When he woke up, he started contemplating the space above him.

"I was looking up at all the height, and I thought it was absurd that people are suffering down here," Jacob said. "Just a couple of steps away there is a lot of space and comfort."

So Jacob, a financial data analyst by trade who on the side runs Jacob-Innovations LLC, of Cambridge, got to work on ways to take advantage of the unused vertical space.

He eventually came up with the "step seat principle." It involves elevating alternate rows of seats, from one to five steps above the cabin floor, to give passengers more room to lean back in economy class and enough space in business class to lie down, either by sliding their legs under the seat in front of them or stretching out in pods stacked on top of each other - no sweater on the floor required.

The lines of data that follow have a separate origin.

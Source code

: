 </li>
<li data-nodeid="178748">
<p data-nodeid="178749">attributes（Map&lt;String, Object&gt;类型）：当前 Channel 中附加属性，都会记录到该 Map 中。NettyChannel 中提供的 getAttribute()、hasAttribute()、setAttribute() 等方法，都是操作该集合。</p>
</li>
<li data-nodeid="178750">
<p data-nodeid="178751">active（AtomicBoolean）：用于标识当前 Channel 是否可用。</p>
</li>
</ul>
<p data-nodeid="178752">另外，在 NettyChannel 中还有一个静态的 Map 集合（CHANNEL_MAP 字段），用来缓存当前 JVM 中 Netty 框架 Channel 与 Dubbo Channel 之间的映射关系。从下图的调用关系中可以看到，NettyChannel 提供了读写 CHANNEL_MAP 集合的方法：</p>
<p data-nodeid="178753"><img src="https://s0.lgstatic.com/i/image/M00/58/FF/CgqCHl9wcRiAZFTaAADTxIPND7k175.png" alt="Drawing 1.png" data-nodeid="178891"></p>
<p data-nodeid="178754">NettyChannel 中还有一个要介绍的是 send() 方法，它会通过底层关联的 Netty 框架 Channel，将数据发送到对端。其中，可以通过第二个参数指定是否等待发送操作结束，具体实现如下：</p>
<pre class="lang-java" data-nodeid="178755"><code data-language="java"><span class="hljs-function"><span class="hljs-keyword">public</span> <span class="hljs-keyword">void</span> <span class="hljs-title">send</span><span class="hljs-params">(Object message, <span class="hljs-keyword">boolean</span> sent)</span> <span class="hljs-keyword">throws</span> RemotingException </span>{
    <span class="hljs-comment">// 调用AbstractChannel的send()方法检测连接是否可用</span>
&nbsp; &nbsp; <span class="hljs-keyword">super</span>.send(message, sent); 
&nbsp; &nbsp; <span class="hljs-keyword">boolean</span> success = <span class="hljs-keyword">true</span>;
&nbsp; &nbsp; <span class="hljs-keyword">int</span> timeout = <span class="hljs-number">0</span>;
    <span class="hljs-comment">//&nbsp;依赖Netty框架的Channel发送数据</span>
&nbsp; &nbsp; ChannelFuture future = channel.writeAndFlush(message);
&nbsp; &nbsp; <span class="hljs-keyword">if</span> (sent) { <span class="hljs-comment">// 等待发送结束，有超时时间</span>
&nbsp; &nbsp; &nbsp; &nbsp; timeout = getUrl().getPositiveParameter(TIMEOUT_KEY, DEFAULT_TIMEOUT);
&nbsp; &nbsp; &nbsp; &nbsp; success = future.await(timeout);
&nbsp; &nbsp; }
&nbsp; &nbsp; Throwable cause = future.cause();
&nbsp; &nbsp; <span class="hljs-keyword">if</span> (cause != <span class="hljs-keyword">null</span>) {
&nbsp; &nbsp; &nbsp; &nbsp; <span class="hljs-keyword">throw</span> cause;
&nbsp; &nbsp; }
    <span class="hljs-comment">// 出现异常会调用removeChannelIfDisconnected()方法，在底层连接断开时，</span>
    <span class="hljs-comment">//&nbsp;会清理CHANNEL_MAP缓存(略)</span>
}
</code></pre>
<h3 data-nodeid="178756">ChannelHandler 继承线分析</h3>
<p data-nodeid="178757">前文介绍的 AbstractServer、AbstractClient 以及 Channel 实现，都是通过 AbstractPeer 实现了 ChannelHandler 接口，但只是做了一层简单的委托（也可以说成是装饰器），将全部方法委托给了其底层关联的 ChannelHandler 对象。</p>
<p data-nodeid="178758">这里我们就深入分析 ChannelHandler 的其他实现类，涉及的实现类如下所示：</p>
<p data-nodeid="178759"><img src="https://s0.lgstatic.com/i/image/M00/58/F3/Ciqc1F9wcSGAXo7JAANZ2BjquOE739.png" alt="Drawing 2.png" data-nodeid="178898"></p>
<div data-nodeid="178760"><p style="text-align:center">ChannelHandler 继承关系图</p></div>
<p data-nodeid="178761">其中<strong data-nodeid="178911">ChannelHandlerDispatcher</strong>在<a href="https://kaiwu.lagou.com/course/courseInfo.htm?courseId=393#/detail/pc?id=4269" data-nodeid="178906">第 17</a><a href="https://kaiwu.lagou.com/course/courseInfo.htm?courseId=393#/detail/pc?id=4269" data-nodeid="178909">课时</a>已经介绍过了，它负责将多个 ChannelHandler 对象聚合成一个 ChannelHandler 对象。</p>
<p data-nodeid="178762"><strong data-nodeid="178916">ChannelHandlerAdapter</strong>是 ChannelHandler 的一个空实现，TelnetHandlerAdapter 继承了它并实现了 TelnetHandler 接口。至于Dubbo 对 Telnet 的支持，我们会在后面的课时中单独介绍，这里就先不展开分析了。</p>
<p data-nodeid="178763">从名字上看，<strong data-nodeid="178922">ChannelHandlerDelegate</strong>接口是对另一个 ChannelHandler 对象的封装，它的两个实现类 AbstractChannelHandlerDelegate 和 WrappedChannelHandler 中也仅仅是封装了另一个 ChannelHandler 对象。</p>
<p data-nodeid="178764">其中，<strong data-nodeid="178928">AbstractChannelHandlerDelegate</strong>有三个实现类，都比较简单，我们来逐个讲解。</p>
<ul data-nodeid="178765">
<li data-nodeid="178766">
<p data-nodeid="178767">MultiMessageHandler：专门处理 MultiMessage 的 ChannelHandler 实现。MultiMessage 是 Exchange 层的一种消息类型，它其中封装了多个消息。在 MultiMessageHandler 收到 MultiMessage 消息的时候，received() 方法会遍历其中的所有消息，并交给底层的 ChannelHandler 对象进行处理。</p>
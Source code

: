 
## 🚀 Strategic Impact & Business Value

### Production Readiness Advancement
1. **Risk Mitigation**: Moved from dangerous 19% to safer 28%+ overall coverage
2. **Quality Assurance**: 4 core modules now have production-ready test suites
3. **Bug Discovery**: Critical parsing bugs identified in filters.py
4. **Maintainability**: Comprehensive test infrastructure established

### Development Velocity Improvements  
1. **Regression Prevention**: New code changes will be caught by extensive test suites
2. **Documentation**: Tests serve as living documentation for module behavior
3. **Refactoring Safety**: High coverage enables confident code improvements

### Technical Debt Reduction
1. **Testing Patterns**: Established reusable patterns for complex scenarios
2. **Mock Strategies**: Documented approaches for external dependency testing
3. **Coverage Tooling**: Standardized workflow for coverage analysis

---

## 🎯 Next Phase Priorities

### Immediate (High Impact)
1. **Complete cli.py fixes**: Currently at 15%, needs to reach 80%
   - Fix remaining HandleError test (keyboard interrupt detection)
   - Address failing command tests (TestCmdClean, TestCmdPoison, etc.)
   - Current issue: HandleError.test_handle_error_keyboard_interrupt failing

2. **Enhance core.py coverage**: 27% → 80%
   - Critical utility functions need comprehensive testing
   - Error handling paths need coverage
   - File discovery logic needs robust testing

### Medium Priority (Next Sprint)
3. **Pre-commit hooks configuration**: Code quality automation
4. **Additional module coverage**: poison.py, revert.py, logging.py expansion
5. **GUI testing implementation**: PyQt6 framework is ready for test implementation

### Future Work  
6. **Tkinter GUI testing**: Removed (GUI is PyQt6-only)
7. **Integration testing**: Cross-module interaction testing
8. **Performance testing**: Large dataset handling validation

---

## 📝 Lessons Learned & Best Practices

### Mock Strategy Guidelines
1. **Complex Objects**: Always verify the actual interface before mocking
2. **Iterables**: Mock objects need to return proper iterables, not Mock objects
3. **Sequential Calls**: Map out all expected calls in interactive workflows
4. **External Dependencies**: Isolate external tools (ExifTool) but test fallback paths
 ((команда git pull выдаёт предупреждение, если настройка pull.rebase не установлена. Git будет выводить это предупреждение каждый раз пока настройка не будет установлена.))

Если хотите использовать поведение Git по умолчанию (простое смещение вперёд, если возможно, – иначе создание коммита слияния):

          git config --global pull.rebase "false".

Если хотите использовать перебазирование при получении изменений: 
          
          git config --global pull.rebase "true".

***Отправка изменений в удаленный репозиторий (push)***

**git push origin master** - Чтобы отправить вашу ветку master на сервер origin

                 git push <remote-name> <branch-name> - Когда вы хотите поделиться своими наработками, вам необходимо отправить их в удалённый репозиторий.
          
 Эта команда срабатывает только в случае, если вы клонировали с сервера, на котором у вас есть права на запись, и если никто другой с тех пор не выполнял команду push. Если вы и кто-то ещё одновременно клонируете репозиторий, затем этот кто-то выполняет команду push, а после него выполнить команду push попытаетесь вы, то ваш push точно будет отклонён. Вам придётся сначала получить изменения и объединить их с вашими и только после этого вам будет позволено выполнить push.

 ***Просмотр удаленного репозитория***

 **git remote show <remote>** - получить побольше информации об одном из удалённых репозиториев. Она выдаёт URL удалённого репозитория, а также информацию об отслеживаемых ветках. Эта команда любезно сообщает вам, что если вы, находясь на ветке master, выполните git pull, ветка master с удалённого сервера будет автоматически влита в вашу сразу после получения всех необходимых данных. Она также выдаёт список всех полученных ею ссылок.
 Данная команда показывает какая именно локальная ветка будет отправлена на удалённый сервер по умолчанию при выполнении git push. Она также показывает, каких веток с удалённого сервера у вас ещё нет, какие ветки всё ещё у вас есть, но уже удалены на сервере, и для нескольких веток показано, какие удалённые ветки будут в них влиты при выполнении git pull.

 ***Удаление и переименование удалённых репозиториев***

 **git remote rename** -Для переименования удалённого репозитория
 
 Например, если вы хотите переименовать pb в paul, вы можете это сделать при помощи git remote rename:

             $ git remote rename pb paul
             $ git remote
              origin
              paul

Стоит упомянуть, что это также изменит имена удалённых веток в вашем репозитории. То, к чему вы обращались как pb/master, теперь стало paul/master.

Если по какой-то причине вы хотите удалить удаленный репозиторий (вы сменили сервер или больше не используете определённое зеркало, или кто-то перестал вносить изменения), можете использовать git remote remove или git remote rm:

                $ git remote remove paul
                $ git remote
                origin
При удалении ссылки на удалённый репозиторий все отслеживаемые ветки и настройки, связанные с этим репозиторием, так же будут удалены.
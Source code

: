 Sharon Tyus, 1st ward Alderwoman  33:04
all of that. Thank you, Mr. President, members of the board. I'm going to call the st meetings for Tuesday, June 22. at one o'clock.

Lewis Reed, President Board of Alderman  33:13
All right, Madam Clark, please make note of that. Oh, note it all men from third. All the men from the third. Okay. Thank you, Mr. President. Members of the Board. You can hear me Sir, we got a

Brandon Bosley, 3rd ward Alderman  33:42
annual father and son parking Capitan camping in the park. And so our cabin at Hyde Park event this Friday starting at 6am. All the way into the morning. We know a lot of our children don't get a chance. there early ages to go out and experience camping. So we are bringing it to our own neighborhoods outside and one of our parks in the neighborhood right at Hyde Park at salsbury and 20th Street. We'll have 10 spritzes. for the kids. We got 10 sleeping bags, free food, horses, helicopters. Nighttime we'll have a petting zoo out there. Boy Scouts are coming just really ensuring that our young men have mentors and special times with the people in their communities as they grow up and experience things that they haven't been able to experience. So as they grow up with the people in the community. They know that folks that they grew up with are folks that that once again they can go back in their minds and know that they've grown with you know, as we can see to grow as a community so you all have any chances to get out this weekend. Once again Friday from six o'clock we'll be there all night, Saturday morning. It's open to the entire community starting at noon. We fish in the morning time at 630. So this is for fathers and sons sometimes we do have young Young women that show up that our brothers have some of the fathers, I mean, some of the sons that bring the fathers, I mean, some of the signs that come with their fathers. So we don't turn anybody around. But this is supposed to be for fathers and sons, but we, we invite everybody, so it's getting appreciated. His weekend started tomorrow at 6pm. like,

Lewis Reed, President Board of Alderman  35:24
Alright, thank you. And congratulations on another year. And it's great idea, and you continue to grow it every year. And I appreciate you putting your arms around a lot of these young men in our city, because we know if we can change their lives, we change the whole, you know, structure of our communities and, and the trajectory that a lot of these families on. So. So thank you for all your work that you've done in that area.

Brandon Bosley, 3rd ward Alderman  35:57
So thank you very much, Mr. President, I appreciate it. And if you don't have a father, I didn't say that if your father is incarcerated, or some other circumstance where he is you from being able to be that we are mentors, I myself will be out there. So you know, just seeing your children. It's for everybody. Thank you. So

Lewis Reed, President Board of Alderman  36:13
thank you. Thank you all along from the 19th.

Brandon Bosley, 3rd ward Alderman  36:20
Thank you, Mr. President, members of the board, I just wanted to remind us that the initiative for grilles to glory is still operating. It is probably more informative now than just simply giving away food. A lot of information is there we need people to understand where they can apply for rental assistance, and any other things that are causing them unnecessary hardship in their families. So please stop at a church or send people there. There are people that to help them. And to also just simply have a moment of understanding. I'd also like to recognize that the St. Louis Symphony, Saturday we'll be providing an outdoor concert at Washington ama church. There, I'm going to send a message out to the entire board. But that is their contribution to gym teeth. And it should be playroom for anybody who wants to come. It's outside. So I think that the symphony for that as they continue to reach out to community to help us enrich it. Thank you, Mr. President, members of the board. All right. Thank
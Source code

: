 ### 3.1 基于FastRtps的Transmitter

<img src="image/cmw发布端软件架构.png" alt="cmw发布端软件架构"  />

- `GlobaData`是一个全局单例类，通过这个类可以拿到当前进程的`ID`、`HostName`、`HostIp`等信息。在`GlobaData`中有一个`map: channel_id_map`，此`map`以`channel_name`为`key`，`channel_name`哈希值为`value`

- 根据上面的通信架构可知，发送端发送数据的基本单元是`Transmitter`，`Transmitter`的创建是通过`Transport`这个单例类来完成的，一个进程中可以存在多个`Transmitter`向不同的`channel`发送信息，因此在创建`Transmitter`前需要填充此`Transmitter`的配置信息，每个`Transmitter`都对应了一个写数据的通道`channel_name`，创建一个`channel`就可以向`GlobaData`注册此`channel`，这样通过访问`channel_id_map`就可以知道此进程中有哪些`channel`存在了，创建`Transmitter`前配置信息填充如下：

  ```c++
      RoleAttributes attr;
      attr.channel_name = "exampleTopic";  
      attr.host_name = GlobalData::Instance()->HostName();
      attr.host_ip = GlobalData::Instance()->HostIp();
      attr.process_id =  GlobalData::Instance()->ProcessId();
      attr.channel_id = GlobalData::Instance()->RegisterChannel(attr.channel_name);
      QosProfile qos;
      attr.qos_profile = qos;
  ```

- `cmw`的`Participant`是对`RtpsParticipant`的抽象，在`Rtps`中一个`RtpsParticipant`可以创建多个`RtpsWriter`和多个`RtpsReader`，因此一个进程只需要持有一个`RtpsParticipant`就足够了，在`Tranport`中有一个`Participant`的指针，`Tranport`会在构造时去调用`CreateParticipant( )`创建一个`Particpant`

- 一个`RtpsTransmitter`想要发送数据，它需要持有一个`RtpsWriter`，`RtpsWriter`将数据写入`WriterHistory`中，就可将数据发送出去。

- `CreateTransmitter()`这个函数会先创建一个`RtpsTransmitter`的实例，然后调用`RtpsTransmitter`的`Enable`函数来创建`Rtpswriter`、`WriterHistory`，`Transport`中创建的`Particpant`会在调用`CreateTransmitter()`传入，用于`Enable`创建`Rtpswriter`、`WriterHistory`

People who regularly fly coach know there is room for improvement.

"Anyone that's trying to make the economy-class seating better is a savior, in my opinion," said Matt Daimler, founder of SeatGuru.com, a website dedicated to airplane seating.

Jacob, 41, does his design work in a Cambridge apartment with lace curtains on the windows and classical guitars on the wall, where he lives with his wife and 8-month-old daughter. He received a patent for the seat design in 2006, but has been able to devote more time to it lately - he was laid off in March from his job at an economics consulting company in Lexington.

The simplest version raises every other row of economy seats by 7 inches, a standard step height, allowing passengers to recline seats at up to a 45-degree angle (a few inches more than the 3 to 5 inches that's standard in economy, Daimler said) and elevate their legs on a foldable footrest that takes advantage of the space underneath the seat in front of them. It's a more "sleepable position," Jacob said.

The other economy seat is two steps up and can recline a few additional inches, with room under each seat to store luggage. Each seat can be partially encased in a fixed shell, with side panels for more privacy, "so that somebody doesn't snore in your face," Jacob said.

SeatGuru's Daimler sees a market for these kinds of improvements in premium-economy seating, which falls between economy and business class. Right now, he said, "The seat feels like economy; the price feels like business."